I may need some new patterns. And a containment team, stat.
--for when I put aside studying for Semantics and announce a few sales.

"Lost Wax", which originally appeared in Realms of Fantasy, will be reprinted in The Mammoth Book of Extreme Fantasy, edited by Mike Ashley. It'll be alongside work from people like (Hugo-award-winning author) David D. Levine, Andy Duncan, (Hugo-award-winning author) Tim Pratt, and a bunch of other people who didn't blog about their reprints where I could Google them, but are probably equally awesome writers. *g*

And then, "Bears", which was in Strange Horizons last month, will be translated into Italian (!) and reprinted at Intercom SF. This is my first translation. It feels fancy. :)
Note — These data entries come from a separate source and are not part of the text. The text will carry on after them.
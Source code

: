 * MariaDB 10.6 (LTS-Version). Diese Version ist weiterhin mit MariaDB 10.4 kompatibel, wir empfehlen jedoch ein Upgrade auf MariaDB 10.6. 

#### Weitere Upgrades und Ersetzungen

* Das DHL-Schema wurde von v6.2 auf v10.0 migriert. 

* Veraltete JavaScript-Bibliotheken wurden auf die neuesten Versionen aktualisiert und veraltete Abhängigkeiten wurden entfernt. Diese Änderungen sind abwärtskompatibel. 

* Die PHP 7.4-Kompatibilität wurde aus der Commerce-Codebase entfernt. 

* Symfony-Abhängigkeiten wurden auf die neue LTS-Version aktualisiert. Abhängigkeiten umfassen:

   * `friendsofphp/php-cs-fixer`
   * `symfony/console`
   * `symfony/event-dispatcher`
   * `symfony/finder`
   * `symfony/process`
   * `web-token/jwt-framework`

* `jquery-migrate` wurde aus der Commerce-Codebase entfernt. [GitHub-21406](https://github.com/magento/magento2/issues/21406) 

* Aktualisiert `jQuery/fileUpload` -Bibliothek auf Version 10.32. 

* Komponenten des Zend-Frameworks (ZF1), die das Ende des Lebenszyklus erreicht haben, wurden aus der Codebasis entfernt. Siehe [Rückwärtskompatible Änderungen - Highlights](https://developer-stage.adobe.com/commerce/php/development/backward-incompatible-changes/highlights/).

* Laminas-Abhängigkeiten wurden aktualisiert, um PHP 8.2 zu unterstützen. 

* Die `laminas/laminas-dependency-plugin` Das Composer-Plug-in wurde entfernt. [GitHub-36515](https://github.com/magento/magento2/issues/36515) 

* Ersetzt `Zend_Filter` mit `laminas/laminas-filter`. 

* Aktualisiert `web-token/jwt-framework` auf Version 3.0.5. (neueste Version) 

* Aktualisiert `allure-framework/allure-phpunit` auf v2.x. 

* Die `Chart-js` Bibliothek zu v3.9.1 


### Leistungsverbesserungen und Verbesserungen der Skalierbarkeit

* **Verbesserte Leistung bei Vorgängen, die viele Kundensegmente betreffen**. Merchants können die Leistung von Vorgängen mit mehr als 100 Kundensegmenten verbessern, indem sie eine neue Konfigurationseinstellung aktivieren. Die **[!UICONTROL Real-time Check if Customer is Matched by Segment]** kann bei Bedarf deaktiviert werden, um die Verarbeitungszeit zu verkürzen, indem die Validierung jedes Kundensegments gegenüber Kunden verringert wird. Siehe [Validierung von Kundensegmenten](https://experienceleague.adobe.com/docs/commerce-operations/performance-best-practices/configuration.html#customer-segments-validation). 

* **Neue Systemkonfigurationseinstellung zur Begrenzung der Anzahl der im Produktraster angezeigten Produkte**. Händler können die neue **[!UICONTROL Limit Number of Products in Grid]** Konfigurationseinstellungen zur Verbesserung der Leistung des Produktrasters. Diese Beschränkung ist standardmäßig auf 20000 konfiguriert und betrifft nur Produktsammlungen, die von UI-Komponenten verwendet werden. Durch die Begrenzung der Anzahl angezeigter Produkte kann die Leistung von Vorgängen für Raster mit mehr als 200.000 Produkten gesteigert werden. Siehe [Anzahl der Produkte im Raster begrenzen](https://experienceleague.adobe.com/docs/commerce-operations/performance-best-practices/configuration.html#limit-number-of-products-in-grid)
Finally, the Story Formerly Known as "Kimberley Ann Duray Is Not Afraid" (there's been an editorial request to change the title) will be appearing in a future issue of Strange Horizons, with enough lead time for me to think up a new title.

All three should be early-to-mid 2008. :)
Last week? Busy.

First I had to get rid of a cold that was either Delia Sherman's via [livejournal.com profile] matociquala or my cousin's via my mother's house, which apparently carries cold germs. Then I had a family birthday dinner, two days at work (Saturday a large-group signing), and most of a day helping move a friend. Then it was today. *g* So I did not post things on the internet.

(Also interestingly? When you hit five or six days without even really checking your internet stuff, the internet starts to fade into something trivial, with pointless slapfights and minutiae (much like the ones I'm recounting) that just aren't that important. This fascinates me a little and I may do future tests on the half-life of the internet in one's brain.)

So here are things that happened while I was busy:

As you might have seen here, "Fitcher's Third Wife", the poem I read at the Rhysling Poetry Slam at Readercon, will be appearing in Mythic Delirium #17. First sale to this market!

There are several blog reviews/comments on "The Girl From Another World":

-- Book-O-Holic likes it fine, and says nice things about other recent SH stories.

-- So does Littlebird-Blue.

-- [livejournal.com profile] stephanieburgis is further nice to the story.

-- Joe Sherry, who has a lot of rather thoughtful commentary on other SF things elsewhere in said blog, likes it but is not so keen on the ending.

-- Variety SF does not know what it is about, and asks the internets if they do.

Also!

-- [livejournal.com profile] lastshortstory has a short review of "After the War", as well as many other pieces of recent short fiction. (Thanks to Matt Kressel for pointing me at this one.)


I have a few content posts upcoming, including a big book report post and some issue things and an interview meme from [livejournal.com profile] ksumnersmith, but right now I think I will have myself some lunch.